You can do the same for Comments in Article, here's an example:
<div itemscope itemtype="http://schema.org/Article">
<-- Article content -->
<div itemprop="comment" itemscope itemtype="http://schema.org/UserComments">
<meta itemprop="discusses" content="A masterpiece of literature" />
<span itemprop="creator">John Doe</span>
<time itemprop="commentTime" datetime="2011-05-08T19:30">May 8, 7:30pm</time>
<span itemprop="commentText">I really enjoyed this book. It captures the essential
challenge people face as they try make sense of their lives.</span>
</div>
<div itemprop="comment" itemscope itemtype="http://schema.org/UserComments">
<meta itemprop="discusses" content="A masterpiece of literature" />
<span itemprop="creator">John Doe</span>
<time itemprop="commentTime" datetime="2011-05-08T19:30">May 8, 7:30pm</time>
<span itemprop="commentText">I really enjoyed this book.

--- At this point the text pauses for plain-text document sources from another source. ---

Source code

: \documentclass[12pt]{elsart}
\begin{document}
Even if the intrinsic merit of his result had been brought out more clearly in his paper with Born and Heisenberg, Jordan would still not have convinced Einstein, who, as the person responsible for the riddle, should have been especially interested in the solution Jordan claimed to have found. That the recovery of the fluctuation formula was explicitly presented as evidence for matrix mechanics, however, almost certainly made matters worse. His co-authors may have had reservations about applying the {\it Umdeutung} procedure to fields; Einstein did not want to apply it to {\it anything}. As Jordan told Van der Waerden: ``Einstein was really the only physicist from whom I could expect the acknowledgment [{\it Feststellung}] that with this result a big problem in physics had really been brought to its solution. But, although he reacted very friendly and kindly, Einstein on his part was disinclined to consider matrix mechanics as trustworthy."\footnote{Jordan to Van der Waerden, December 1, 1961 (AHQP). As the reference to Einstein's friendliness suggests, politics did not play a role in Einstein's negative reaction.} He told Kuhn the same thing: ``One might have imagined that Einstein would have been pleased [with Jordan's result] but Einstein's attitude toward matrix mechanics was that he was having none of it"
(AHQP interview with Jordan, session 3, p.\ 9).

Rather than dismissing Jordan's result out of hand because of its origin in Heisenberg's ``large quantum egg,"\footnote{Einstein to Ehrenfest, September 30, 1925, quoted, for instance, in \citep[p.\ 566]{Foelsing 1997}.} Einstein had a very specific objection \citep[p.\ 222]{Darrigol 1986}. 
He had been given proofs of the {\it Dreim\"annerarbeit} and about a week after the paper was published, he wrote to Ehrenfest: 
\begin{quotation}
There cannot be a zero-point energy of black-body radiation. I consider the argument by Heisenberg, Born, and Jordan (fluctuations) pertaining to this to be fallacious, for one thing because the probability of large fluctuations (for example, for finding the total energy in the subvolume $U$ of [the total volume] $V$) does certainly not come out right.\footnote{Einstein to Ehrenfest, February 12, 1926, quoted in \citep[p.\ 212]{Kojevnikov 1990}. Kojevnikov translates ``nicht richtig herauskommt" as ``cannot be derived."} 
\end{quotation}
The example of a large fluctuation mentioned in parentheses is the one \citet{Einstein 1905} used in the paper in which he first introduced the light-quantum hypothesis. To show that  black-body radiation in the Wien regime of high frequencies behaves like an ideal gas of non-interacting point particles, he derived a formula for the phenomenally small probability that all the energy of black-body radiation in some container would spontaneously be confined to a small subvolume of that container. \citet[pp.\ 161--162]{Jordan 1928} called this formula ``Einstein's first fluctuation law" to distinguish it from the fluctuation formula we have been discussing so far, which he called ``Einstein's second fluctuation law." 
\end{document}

It captures the essential
challenge people face as they try make sense of their lives.</span>
</div>
</div>

Some years later, http://schema.org/Comment has been introduced.
A comment on an item - for example, a comment on a blog post. The comment's content is expressed via the "text" property, and its topic via "about", properties shared with all CreativeWorks.

My understanding is that UserComments is not for marking up blog comments. It exists only as one of the possible interaction types to be used with the interactionCount property on CreativeWork, such as:
<div itemscope itemtype="http://schema.org/Article">
<span itemprop="http://schema.org/interactionCount">UserComments:7</span>
</div>
I would mark up each of the comments as a CreativeWork or Article, and make sure that their about property points to the blog post that they are commenting to.

Blaise appears to be correct as of now. The example used on schema.org/Comment is:
A comment on an item - for example, a comment on a blog post. The comment's content is expressed via the "text" property, and its topic via "about", properties shared with all CreativeWorks.

I personally don't like the <meta> approach when I have the content matching the data. Since schema.org is not yet fully documented, I went ahead with this:
<span itemprop="interactionCount">100</span>
and/or this:
<span itemprop="interactionCount">100 comments</span>
I know that it doesn't specify "UserComments" anywhere. Thoughts?

Related

Is it ok to have undefined itemscope, or should I pick from available schema?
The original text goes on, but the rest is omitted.